Into his radio Jon transmitted, “We need covering fire to take off. Blast the damn thing!”

A swarm of Eagles fired potshots at the beast from energy turrets.

Jon slung his rifle and raced onboard Eagle 3 where Casey Fink shouted orders of his own into his radio: “Tankers, get out of here!”

A voice answered, “Retracting pumps now, Sir.”

“Just friggin’ go. We’re out of time!”

Eagle 2 blasted away from the surface. The sound drew the attention of the snarling monster.

Jon, standing at Eagle 3’s open side door, saw two of his soldiers-one man helping a limping woman-emerge from cover at the edge of the forest and hurry toward his transport.

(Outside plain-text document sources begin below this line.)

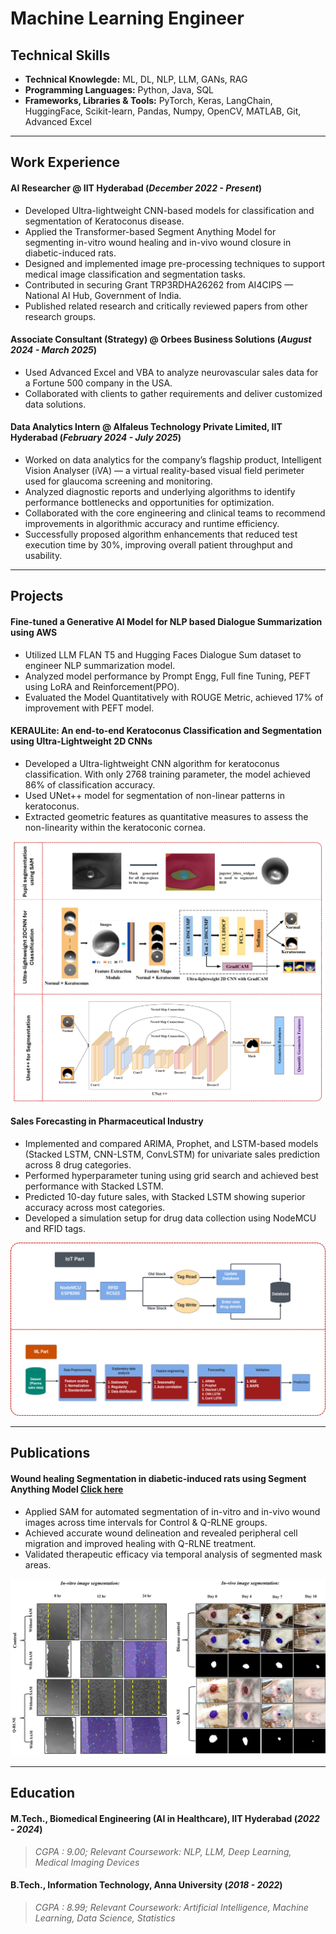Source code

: # Machine Learning Engineer

## Technical Skills
- **Technical Knowlegde:** ML, DL, NLP, LLM, GANs, RAG
- **Programming Languages:**  Python, Java, SQL
- **Frameworks, Libraries & Tools:** PyTorch, Keras, LangChain, HuggingFace, Scikit-learn, Pandas, Numpy, OpenCV, MATLAB, Git, Advanced Excel

____________________________________________________________________________________________________________________________________________________________________

## Work Experience
#### **AI Researcher @ IIT Hyderabad** (_December 2022 - Present_)
- Developed Ultra-lightweight CNN-based models for classification and segmentation of Keratoconus disease.
- Applied the Transformer-based Segment Anything Model for segmenting in-vitro wound healing and in-vivo wound closure in diabetic-induced rats.
- Designed and implemented image pre-processing techniques to support medical image classification and segmentation tasks.
- Contributed in securing Grant TRP3RDHA26262 from AI4CIPS — National AI Hub, Government of India.
- Published related research and critically reviewed papers from other research groups.

#### **Associate Consultant (Strategy) @ Orbees Business Solutions** (_August 2024 - March 2025_)
- Used Advanced Excel and VBA to analyze neurovascular sales data for a Fortune 500 company in the USA.
- Collaborated with clients to gather requirements and deliver customized data solutions.

#### **Data Analytics Intern @ Alfaleus Technology Private Limited, IIT Hyderabad** (_February 2024 - July 2025_)
- Worked on data analytics for the company’s flagship product, Intelligent Vision Analyser (iVA) — a virtual reality-based visual field perimeter used for glaucoma screening and monitoring.
- Analyzed diagnostic reports and underlying algorithms to identify performance bottlenecks and opportunities for optimization.
- Collaborated with the core engineering and clinical teams to recommend improvements in algorithmic accuracy and runtime efficiency.
- Successfully proposed algorithm enhancements that reduced test execution time by 30%, improving overall patient throughput and usability.

____________________________________________________________________________________________________________________________________________________________________

## Projects
#### **Fine-tuned a Generative AI Model for NLP based Dialogue Summarization using AWS**
- Utilized LLM FLAN T5 and Hugging Faces Dialogue Sum dataset to engineer NLP summarization model.
- Analyzed model performance by Prompt Engg, Full fine Tuning, PEFT using LoRA and Reinforcement(PPO).
- Evaluated the Model Quantitatively with ROUGE Metric, achieved 17% of improvement with PEFT model.

#### **KERAULite: An end-to-end Keratoconus Classification and Segmentation using Ultra-Lightweight 2D CNNs**
- Developed a Ultra-lightweight CNN algorithm for keratoconus classification. With only 2768 training parameter, the model achieved 86% of classification accuracy.
- Used UNet++ model for segmentation of non-linear patterns in keratoconus.
- Extracted geometric features as quantitative measures to assess the non-linearity within the keratoconic cornea.


![KERAULite](assets/image/KERAULite_project.png)

#### **Sales Forecasting in Pharmaceutical Industry**
- Implemented and compared ARIMA, Prophet, and LSTM-based models (Stacked LSTM, CNN-LSTM, ConvLSTM) for univariate sales prediction across 8 drug categories.
- Performed hyperparameter tuning using grid search and achieved best performance with Stacked LSTM.
- Predicted 10-day future sales, with Stacked LSTM showing superior accuracy across most categories.
- Developed a simulation setup for drug data collection using NodeMCU and RFID tags.


![Sales Forecasting](assets/image/Sales_forecasting_project.png)

____________________________________________________________________________________________________________________________________________________________________

## Publications
#### **Wound healing Segmentation in diabetic-induced rats using Segment Anything Model** [Click here](https://advanced.onlinelibrary.wiley.com/doi/10.1002/adtp.202300345)
- Applied SAM for automated segmentation of in-vitro and in-vivo wound images across time intervals for Control & Q-RLNE groups.
- Achieved accurate wound delineation and revealed peripheral cell migration and improved healing with Q-RLNE treatment.
- Validated therapeutic efficacy via temporal analysis of segmented mask areas.


![SAM project](assets/image/AI%20based%20image%20segmentation%20image.pptx%20(2).png)

____________________________________________________________________________________________________________________________________________________________________

## Education
#### **M.Tech., Biomedical Engineering (AI in Healthcare), IIT Hyderabad** (_2022 - 2024_)
> _CGPA : 9.00; Relevant Coursework: NLP, LLM, Deep Learning, Medical Imaging Devices_

#### **B.Tech., Information Technology, Anna University** (_2018 - 2022_)
> _CGPA : 8.99; Relevant Coursework: Artificial Intelligence, Machine Learning, Data Science, Statistics_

He waved encouragement to them but the wounded woman could only move at half-speed.

The Goat-Walker apparently realized most of its prey had escaped and aimed for the three ships remaining on the ground: Jon’s ship number 3 and the two tankers.

“Come on!” Jon shouted at the limping soldiers. “Haul ass!”

One of the hideous legs of the massive creature thudded to the ground just ten yards from the transport’s side door, half as close as the fleeing soldiers.

Jon raised his hand to wave again, but the sliding door slammed shut in front of his face. He turned to see Casey Fink pressing the ‘lock’ switch. The pilot must have reacted to the ‘sealed’ indicator on his console and the Eagle took to the air with such acceleration that Jon and Casey fell to the floor.

“What the hell are you doing?” Jon shouted with the faces of the abandoned personnel etched in his mind.

“Saving our asses, General,” Fink answered.

The transport shuddered as if absorbing a glancing blow. The fifteen men buckled into seats groaned a collective gasp.

Jon scrambled to his feet, opened the cockpit bulkhead, and staggered into the nose cone where a solitary pilot wearing bulky navigation goggles struggled with the controls.

Through the windshield, Jon saw the red eyes of the Goat-Walker. He felt them look right at him; regard him.

“This was no accident,” he muttered but the pilot could not hear; he grunted and growled as he tried to control the rapidly ascending craft. “That thing was sent to stop us.”

Streaks of energy slammed into the monster’s head. It roared again.